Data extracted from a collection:
■ ■ ■ ■

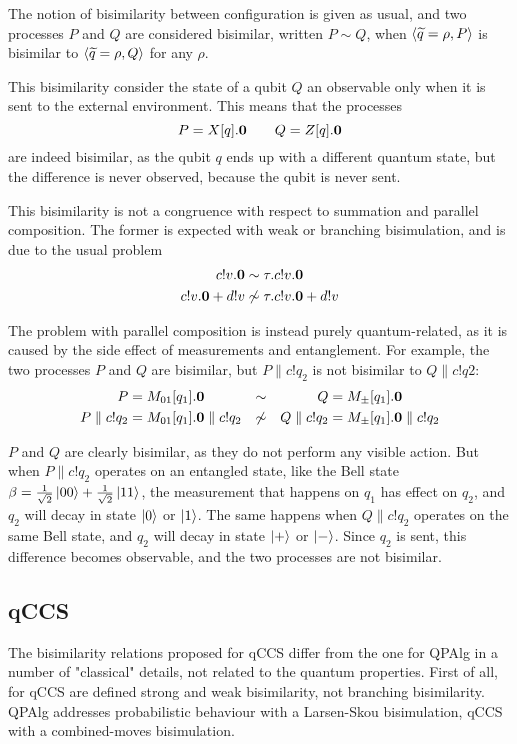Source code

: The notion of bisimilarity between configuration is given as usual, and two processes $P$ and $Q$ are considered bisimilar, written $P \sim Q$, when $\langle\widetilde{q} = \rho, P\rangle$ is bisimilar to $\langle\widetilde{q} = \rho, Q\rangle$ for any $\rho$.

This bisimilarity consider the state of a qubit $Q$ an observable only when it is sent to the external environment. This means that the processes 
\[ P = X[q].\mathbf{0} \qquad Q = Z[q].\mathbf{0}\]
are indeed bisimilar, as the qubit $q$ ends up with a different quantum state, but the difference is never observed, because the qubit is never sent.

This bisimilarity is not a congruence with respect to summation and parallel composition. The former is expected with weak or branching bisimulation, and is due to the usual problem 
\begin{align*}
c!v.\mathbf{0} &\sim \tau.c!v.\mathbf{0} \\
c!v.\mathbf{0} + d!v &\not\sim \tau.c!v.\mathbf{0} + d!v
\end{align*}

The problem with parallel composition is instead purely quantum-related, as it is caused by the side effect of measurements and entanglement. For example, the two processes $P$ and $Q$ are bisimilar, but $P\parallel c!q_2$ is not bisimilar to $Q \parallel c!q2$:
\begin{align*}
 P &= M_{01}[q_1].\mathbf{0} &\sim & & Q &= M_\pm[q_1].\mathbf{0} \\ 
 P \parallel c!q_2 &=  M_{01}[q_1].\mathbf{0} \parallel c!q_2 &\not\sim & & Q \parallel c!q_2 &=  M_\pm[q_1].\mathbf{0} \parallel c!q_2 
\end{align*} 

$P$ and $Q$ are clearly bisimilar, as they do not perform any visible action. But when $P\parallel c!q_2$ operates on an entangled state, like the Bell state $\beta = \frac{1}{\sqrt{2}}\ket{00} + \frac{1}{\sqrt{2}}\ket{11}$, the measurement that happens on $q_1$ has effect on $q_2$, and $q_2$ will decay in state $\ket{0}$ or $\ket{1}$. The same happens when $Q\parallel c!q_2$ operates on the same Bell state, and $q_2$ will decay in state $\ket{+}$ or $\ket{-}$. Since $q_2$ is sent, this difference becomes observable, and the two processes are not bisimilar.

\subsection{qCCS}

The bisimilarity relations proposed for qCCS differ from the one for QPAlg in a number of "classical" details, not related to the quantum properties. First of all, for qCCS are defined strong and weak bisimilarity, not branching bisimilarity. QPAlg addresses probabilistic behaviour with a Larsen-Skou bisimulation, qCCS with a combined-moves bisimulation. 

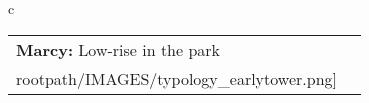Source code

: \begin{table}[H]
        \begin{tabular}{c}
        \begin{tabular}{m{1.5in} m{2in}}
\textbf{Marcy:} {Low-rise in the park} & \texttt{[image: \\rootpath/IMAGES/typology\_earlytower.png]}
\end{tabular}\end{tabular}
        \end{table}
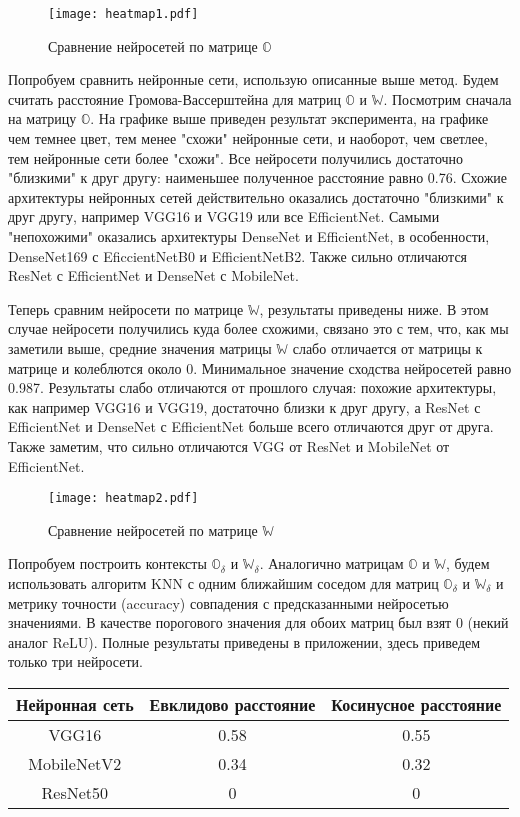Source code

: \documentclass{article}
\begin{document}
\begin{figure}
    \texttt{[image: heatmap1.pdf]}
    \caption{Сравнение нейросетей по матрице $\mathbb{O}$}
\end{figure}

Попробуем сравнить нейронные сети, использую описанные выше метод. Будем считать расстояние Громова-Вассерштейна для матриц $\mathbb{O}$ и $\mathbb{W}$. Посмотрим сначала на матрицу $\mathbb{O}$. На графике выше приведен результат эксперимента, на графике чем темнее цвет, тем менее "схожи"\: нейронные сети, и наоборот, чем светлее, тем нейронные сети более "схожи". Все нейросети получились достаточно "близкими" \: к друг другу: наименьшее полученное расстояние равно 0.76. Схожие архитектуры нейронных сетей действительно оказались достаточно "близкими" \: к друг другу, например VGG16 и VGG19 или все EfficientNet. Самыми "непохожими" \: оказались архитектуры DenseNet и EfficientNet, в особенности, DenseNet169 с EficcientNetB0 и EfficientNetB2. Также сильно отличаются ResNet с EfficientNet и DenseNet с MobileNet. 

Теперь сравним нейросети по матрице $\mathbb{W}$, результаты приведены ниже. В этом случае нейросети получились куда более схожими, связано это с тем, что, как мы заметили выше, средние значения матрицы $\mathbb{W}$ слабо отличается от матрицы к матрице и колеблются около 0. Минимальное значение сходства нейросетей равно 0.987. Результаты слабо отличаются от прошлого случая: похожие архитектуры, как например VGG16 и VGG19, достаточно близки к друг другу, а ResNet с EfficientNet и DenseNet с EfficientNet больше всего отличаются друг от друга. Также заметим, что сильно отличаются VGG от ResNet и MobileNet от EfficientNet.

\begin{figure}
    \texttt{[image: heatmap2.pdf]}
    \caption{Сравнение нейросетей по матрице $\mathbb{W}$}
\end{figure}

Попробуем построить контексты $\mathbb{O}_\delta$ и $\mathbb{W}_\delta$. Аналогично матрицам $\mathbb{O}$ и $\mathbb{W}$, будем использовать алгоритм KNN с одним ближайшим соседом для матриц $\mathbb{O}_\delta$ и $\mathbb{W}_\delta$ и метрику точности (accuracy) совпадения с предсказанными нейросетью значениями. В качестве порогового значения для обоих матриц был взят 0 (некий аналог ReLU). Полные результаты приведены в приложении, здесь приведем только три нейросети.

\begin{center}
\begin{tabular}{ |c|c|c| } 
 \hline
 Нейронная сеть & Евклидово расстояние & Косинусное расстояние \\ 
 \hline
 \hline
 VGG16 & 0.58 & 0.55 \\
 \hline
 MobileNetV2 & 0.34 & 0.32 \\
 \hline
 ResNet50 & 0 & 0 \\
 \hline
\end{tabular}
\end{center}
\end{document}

■ ■ ■ ■

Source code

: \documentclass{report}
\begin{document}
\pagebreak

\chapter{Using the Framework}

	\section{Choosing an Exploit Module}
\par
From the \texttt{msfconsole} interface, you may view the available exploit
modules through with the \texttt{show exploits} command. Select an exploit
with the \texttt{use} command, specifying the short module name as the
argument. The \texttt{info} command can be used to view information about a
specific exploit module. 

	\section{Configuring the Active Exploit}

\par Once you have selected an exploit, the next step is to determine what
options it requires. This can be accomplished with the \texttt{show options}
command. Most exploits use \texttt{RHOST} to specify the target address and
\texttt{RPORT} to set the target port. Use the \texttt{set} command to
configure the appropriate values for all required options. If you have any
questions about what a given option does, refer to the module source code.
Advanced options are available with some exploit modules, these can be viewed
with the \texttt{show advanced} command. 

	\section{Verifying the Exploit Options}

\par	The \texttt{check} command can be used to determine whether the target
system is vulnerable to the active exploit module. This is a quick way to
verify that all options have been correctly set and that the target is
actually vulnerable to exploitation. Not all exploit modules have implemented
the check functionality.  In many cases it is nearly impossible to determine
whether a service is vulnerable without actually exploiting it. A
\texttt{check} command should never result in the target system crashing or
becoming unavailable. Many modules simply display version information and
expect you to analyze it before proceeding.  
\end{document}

■ ■ ■ ■

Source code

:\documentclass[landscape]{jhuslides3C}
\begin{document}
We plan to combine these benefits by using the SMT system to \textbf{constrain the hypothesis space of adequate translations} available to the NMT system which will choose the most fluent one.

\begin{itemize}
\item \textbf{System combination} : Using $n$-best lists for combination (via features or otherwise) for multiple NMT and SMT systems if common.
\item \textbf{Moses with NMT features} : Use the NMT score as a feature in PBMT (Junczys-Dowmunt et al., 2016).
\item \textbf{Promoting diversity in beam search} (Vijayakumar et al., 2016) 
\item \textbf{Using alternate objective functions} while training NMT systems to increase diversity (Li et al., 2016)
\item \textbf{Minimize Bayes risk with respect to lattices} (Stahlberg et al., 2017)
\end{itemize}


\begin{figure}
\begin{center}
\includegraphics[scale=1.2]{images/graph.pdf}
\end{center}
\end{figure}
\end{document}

■ ■ ■ ■

§ **EXERCISE DESCRIPTION**: Look above for the line containing "verify that all" and the line containing "becoming unavailable. Many". Transcribe both, with the lines between them, exactly.

§ **FINISHED TASK**:
verify that all options have been correctly set and that the target is
actually vulnerable to exploitation. Not all exploit modules have implemented
the check functionality.  In many cases it is nearly impossible to determine
whether a service is vulnerable without actually exploiting it. A
\texttt{check} command should never result in the target system crashing or
becoming unavailable. Many modules simply display version information and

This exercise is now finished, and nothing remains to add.